И в довершение всего на нем серые спортивные штаны.
Мудак.
Он знает, что женщины слабы перед ними, и теперь я жалею, что так вырядилась, когда он выглядит так, будто только что вылез из постели.
— Ты закончила меня разглядывать? — дразнит он, проводя языком по внутренней стороне щеки.
Я закатываю глаза, испытывая искушение развернуться и убраться отсюда ко всем чертям, но потом вспоминаю, как сильно мне нужно место для ночлега и как сильно я хочу, чтобы мой бизнес развивался, чтобы я могла в конце концов жить самостоятельно.
— Мне было интересно, почему ты выглядишь таким растрепанным. Это не совсем похоже на твой обычный образ, — замечаю я, скрещивая руки под грудью, непреднамеренно сильнее сжимая и без того напряженную ложбинку между грудями.
Его зеленые, как лес, глаза не отрываются от моих, но челюсть сжимается.
— Обычно я не выряжаюсь, когда нахожусь дома вместе со своей соседкой, но если ты такое любишь, то без проблем, — говорит он, небрежно пожимая плечами и отступая, чтобы впустить меня.
Я игнорирую его и прохожу мимо в прихожую. Мы молча идем по короткому коридору, поворачивая направо в гостиную.
У меня челюсть отвисает от красоты интерьера. Темно-синие, черные и белые тона идеально сочетаются со стенами, полом и мебелью. За исключением того, что, на мой взгляд, здесь слишком чисто и организованно, все на своих местах. На стойке нет ни единой чашки, ни брошенной на пол спортивной сумки.
Элио молчит, пока я изучаю его квартиру, наблюдая за моими действиями.
Меня удивляет, что у него дома и чисто, и в то же время нет. Часть меня думает, что он из тех, кто получает удовольствие, зная, что он все контролирует и все так, как и должно быть.
Прекрати думать о том, как он получает удовольствие, мысленно ругаю я себя. Он твой сосед, и он тебе не нравится.

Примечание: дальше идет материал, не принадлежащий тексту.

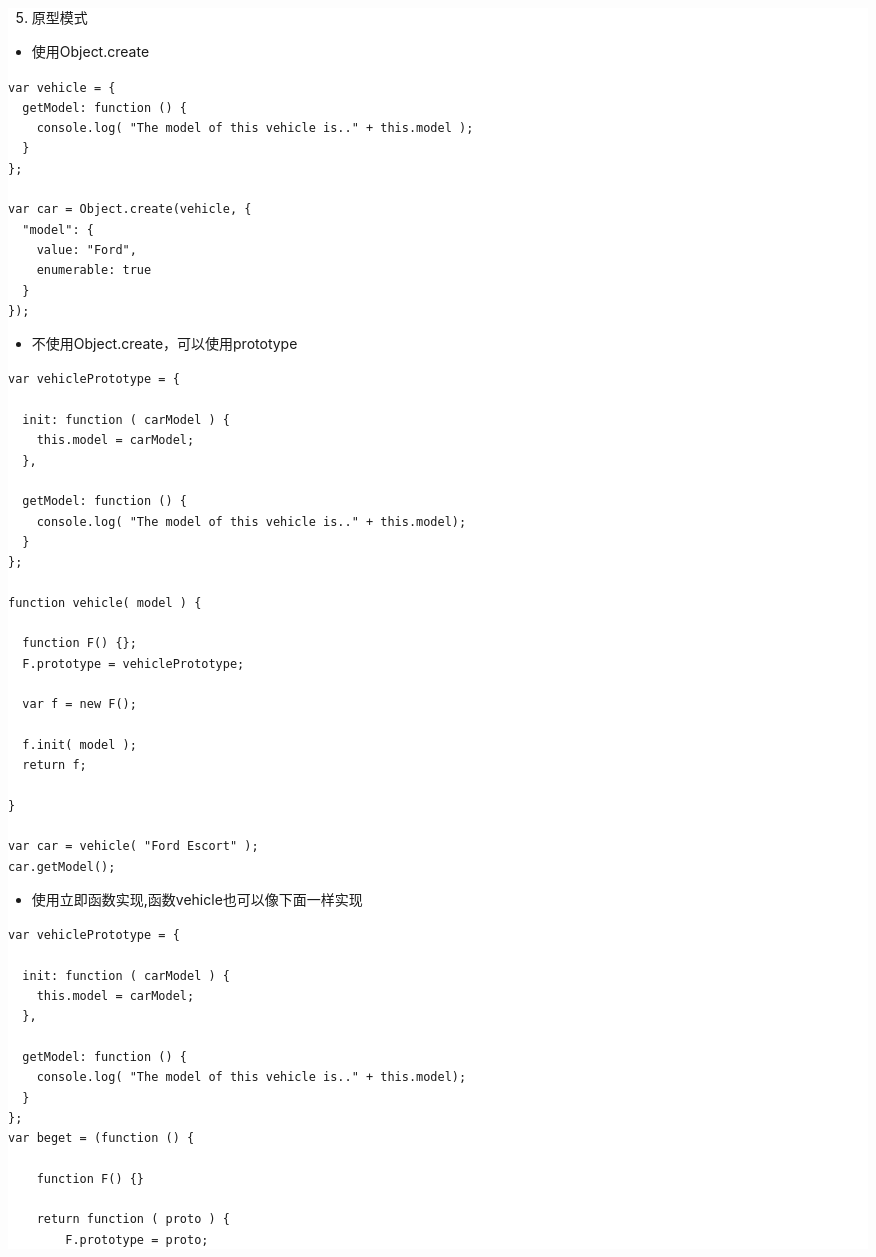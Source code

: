 5. 原型模式
* 使用Object.create

```
var vehicle = {
  getModel: function () {
    console.log( "The model of this vehicle is.." + this.model );
  }
};

var car = Object.create(vehicle, {
  "model": {
    value: "Ford",
    enumerable: true
  }
});
```

* 不使用Object.create，可以使用prototype

```
var vehiclePrototype = {

  init: function ( carModel ) {
    this.model = carModel;
  },

  getModel: function () {
    console.log( "The model of this vehicle is.." + this.model);
  }
};

function vehicle( model ) {

  function F() {};
  F.prototype = vehiclePrototype;

  var f = new F();

  f.init( model );
  return f;

}

var car = vehicle( "Ford Escort" );
car.getModel();
```

* 使用立即函数实现,函数vehicle也可以像下面一样实现

```
var vehiclePrototype = {

  init: function ( carModel ) {
    this.model = carModel;
  },

  getModel: function () {
    console.log( "The model of this vehicle is.." + this.model);
  }
};
var beget = (function () {

    function F() {}

    return function ( proto ) {
        F.prototype = proto;
```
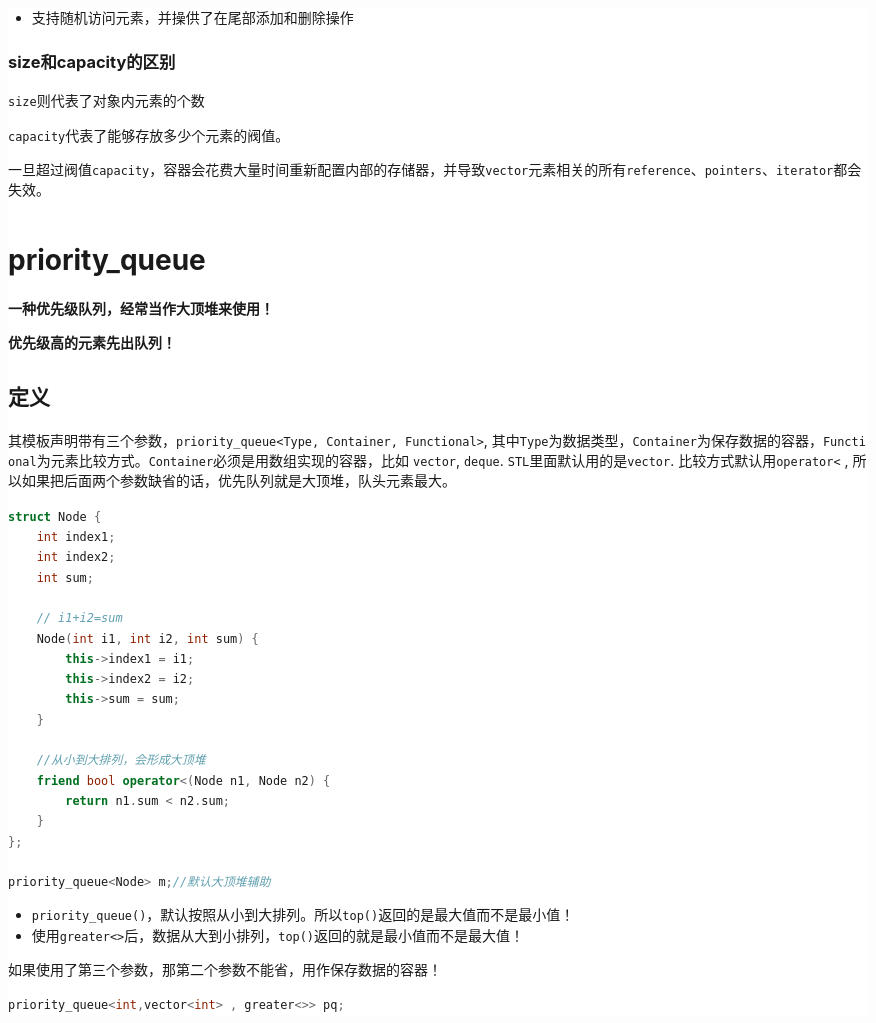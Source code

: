 - 支持随机访问元素，并操供了在尾部添加和删除操作


### size和capacity的区别

`size`则代表了对象内元素的个数

`capacity`代表了能够存放多少个元素的阀值。

一旦超过阀值`capacity`，容器会花费大量时间重新配置内部的存储器，并导致`vector`元素相关的所有`reference`、`pointers`、`iterator`都会失效。



# priority_queue

**一种优先级队列，经常当作大顶堆来使用！**

**优先级高的元素先出队列！**

## 定义

其模板声明带有三个参数，`priority_queue<Type, Container, Functional>`, 其中`Type`为数据类型，`Container`为保存数据的容器，`Functional`为元素比较方式。`Container`必须是用数组实现的容器，比如 `vector`, `deque`. `STL`里面默认用的是`vector`. 比较方式默认用`operator<` , 所以如果把后面两个参数缺省的话，优先队列就是大顶堆，队头元素最大。

```c++
struct Node {
    int index1;
    int index2;
    int sum;
 
    // i1+i2=sum
    Node(int i1, int i2, int sum) {
        this->index1 = i1;
        this->index2 = i2;
        this->sum = sum;
    }
 
    //从小到大排列，会形成大顶堆
    friend bool operator<(Node n1, Node n2) {
        return n1.sum < n2.sum;
    }
};
 
priority_queue<Node> m;//默认大顶堆辅助
```



- `priority_queue()`，默认按照从小到大排列。所以`top()`返回的是最大值而不是最小值！
- 使用`greater<>`后，数据从大到小排列，`top()`返回的就是最小值而不是最大值！



如果使用了第三个参数，那第二个参数不能省，用作保存数据的容器！

```c++
priority_queue<int,vector<int> , greater<>> pq;
```
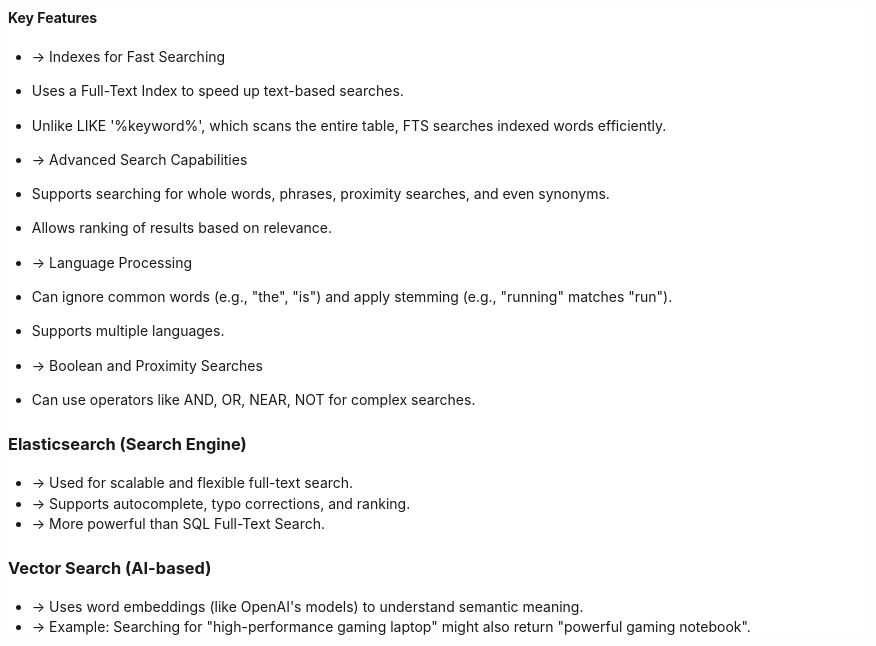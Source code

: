 #### Key Features
* -> Indexes for Fast Searching
* Uses a Full-Text Index to speed up text-based searches.
* Unlike LIKE '%keyword%', which scans the entire table, FTS searches indexed words efficiently.

* -> Advanced Search Capabilities
* Supports searching for whole words, phrases, proximity searches, and even synonyms.
* Allows ranking of results based on relevance.

* -> Language Processing
* Can ignore common words (e.g., "the", "is") and apply stemming (e.g., "running" matches "run").
* Supports multiple languages.

* -> Boolean and Proximity Searches
* Can use operators like AND, OR, NEAR, NOT for complex searches.

### Elasticsearch (Search Engine)
* -> Used for scalable and flexible full-text search.
* -> Supports autocomplete, typo corrections, and ranking.
* -> More powerful than SQL Full-Text Search.

### Vector Search (AI-based)
* -> Uses word embeddings (like OpenAI's models) to understand semantic meaning.
* -> Example: Searching for "high-performance gaming laptop" might also return "powerful gaming notebook".

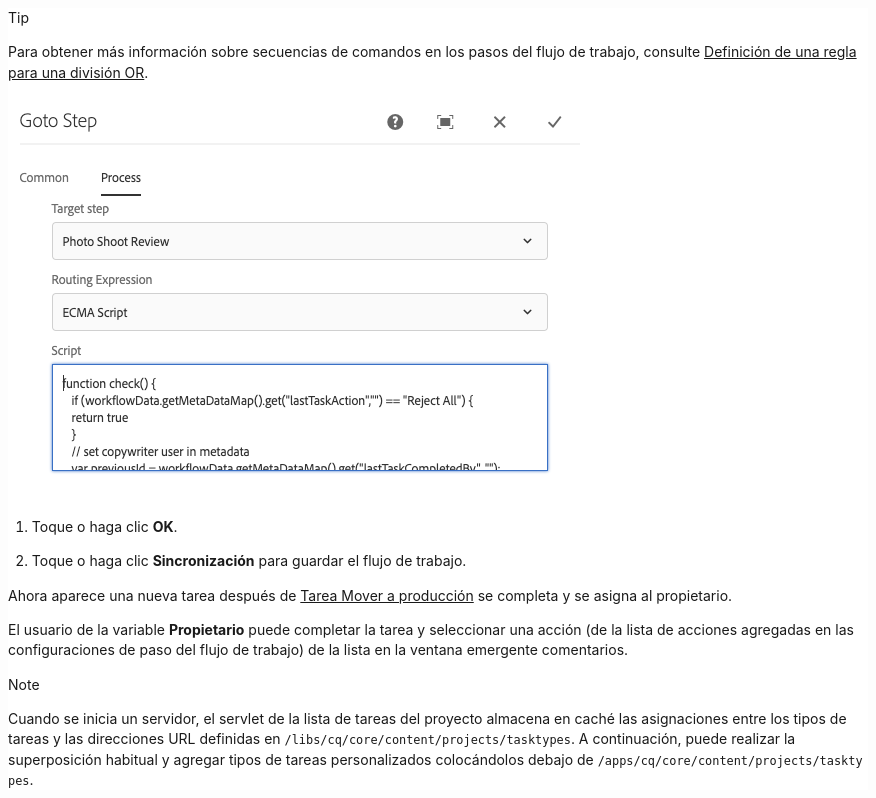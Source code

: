    >[!TIP]
   >
   >Para obtener más información sobre secuencias de comandos en los pasos del flujo de trabajo, consulte [Definición de una regla para una división OR](/help/sites-developing/workflows-models.md).

   ![Ir a script](assets/project-workflow-goto.png)

1. Toque o haga clic **OK**.

1. Toque o haga clic **Sincronización** para guardar el flujo de trabajo.

Ahora aparece una nueva tarea después de [Tarea Mover a producción](#move-to-production-task) se completa y se asigna al propietario.

El usuario de la variable **Propietario** puede completar la tarea y seleccionar una acción (de la lista de acciones agregadas en las configuraciones de paso del flujo de trabajo) de la lista en la ventana emergente comentarios.

>[!NOTE]
>
>Cuando se inicia un servidor, el servlet de la lista de tareas del proyecto almacena en caché las asignaciones entre los tipos de tareas y las direcciones URL definidas en `/libs/cq/core/content/projects/tasktypes`. A continuación, puede realizar la superposición habitual y agregar tipos de tareas personalizados colocándolos debajo de `/apps/cq/core/content/projects/tasktypes`.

Мне нужно убедить себя в этом, привести в сознание свой мозг, чтобы я не видела его таким же, как в первый день нашей встречи. Я мысленно прогоняю эти мысли, возвращая себя в настоящее.
В гостиной стоит белый кожаный Г-образный диван, напротив него большой телевизор и камин из черного кирпича. Но что вызывает мой интерес, так это шахматная доска на столе в углу, обращенная к окнам от пола до потолка, выходящие на город.
Мой желудок трепещет от радости, я с детства любила играть в шахматы. Это одно из внеклассных занятий, на которые меня заставили пойти родители, и в конце концов я его полюбила.
— Ты играешь в шахматы? — спрашиваю я и тут же жалею об этом, потому что очевидно, что да. Иначе зачем еще ему шахматная доска, которая выглядит так, будто стоит приличную сумму, поскольку целикам сделана из стекла?
— Я же говорил тебе, что я не какой-нибудь там тупой качок, — вот и весь его ответ.
У меня такое чувство, что в нем скрыто нечто большее, но я пока не могу точно определить, что именно.